__TASK ITEM__
Reproduce only the lines from the line containing "假设央行发行了一款数字货币，货币在软件中其实就是文件，完全可以复制。" to the end of the entries below, including both of those lines.

Document images with source code

****************************************

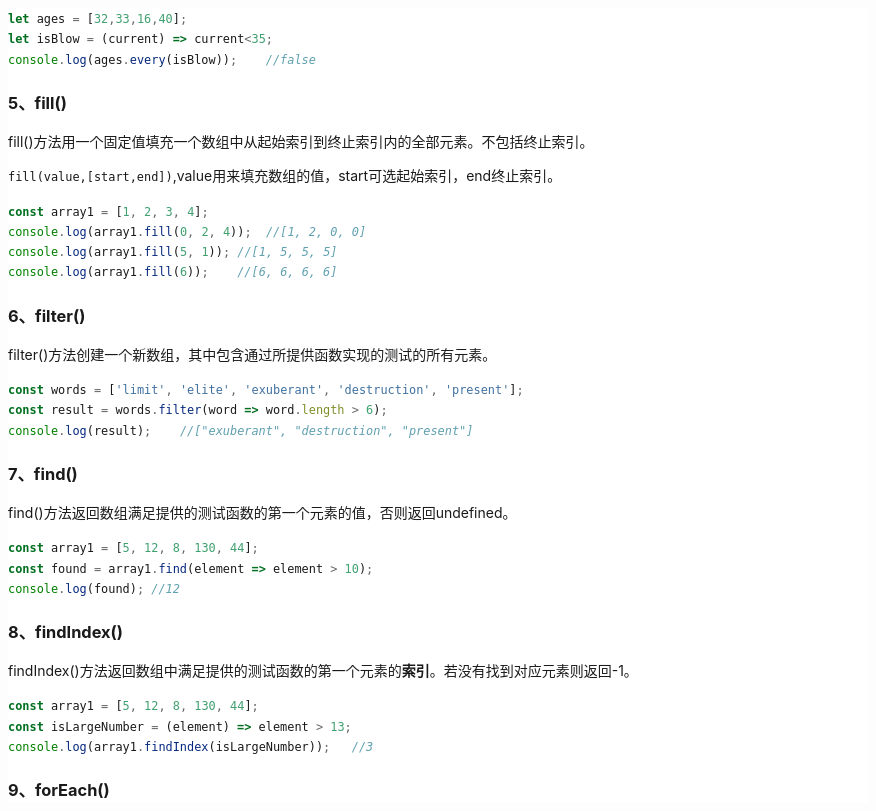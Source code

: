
 ```javascript
let ages = [32,33,16,40];
let isBlow = (current) => current<35;
console.log(ages.every(isBlow));	//false
```



### 5、fill()

​	fill()方法用一个固定值填充一个数组中从起始索引到终止索引内的全部元素。不包括终止索引。

`fill(value,[start,end])`,value用来填充数组的值，start可选起始索引，end终止索引。

```javascript
const array1 = [1, 2, 3, 4];
console.log(array1.fill(0, 2, 4));	//[1, 2, 0, 0]
console.log(array1.fill(5, 1));	//[1, 5, 5, 5]
console.log(array1.fill(6));	//[6, 6, 6, 6]
```



### 6、filter()

​	filter()方法创建一个新数组，其中包含通过所提供函数实现的测试的所有元素。

```javascript
const words = ['limit', 'elite', 'exuberant', 'destruction', 'present'];
const result = words.filter(word => word.length > 6);
console.log(result);	//["exuberant", "destruction", "present"]
```



### 7、find()

​	find()方法返回数组满足提供的测试函数的第一个元素的值，否则返回undefined。

```javascript
const array1 = [5, 12, 8, 130, 44];
const found = array1.find(element => element > 10);
console.log(found);	//12
```



### 8、findIndex()

​	findIndex()方法返回数组中满足提供的测试函数的第一个元素的**索引**。若没有找到对应元素则返回-1。

```javascript
const array1 = [5, 12, 8, 130, 44];
const isLargeNumber = (element) => element > 13;
console.log(array1.findIndex(isLargeNumber));	//3
```



### 9、forEach()
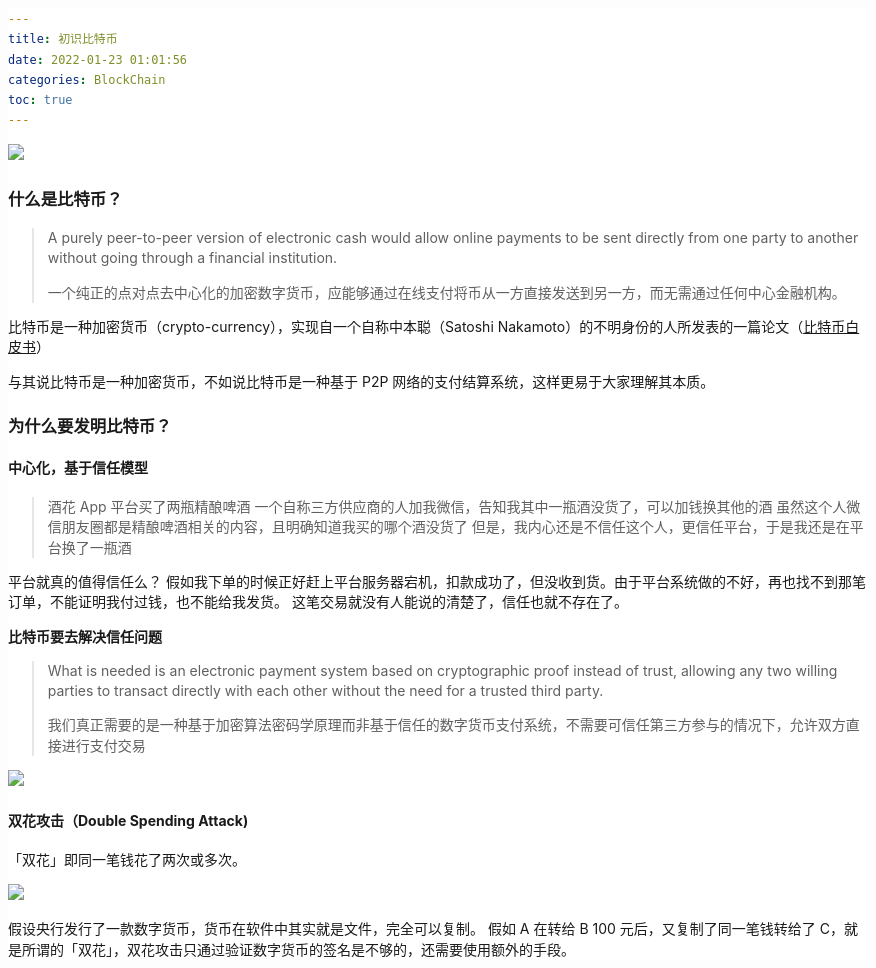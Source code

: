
 ```yaml
---
title: 初识比特币
date: 2022-01-23 01:01:56
categories: BlockChain
toc: true
---
```


![](./btc_cover.png)

### 什么是比特币？

> A purely peer-to-peer version of electronic cash would allow online payments to be sent directly from one party to another without going through a financial institution. 
>
>一个纯正的点对点去中心化的加密数字货币，应能够通过在线支付将币从一方直接发送到另一方，而无需通过任何中心金融机构。

比特币是一种加密货币（crypto-currency），实现自一个自称中本聪（Satoshi Nakamoto）的不明身份的人所发表的一篇论文（[比特币白皮书](https://btcpapers.com/)）

与其说比特币是一种加密货币，不如说比特币是一种基于 P2P 网络的支付结算系统，这样更易于大家理解其本质。

### 为什么要发明比特币？

#### 中心化，基于信任模型

> 酒花 App 平台买了两瓶精酿啤酒
> 一个自称三方供应商的人加我微信，告知我其中一瓶酒没货了，可以加钱换其他的酒
> 虽然这个人微信朋友圈都是精酿啤酒相关的内容，且明确知道我买的哪个酒没货了
> 但是，我内心还是不信任这个人，更信任平台，于是我还是在平台换了一瓶酒

平台就真的值得信任么？
假如我下单的时候正好赶上平台服务器宕机，扣款成功了，但没收到货。由于平台系统做的不好，再也找不到那笔订单，不能证明我付过钱，也不能给我发货。
这笔交易就没有人能说的清楚了，信任也就不存在了。

**比特币要去解决信任问题**

>What is needed is an electronic payment system based on cryptographic proof instead of trust, allowing any two willing parties to transact directly with each other without the need for a trusted third party. 
>
>我们真正需要的是一种基于加密算法密码学原理而非基于信任的数字货币支付系统，不需要可信任第三方参与的情况下，允许双方直接进行支付交易

![](./decentralized.png)


#### 双花攻击（Double Spending Attack)

「双花」即同一笔钱花了两次或多次。

![](./double_spending.png)

假设央行发行了一款数字货币，货币在软件中其实就是文件，完全可以复制。
假如 A 在转给 B 100 元后，又复制了同一笔钱转给了 C，就是所谓的「双花」，双花攻击只通过验证数字货币的签名是不够的，还需要使用额外的手段。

****************************************

__FINISHED EXERCISE__
假设央行发行了一款数字货币，货币在软件中其实就是文件，完全可以复制。
假如 A 在转给 B 100 元后，又复制了同一笔钱转给了 C，就是所谓的「双花」，双花攻击只通过验证数字货币的签名是不够的，还需要使用额外的手段。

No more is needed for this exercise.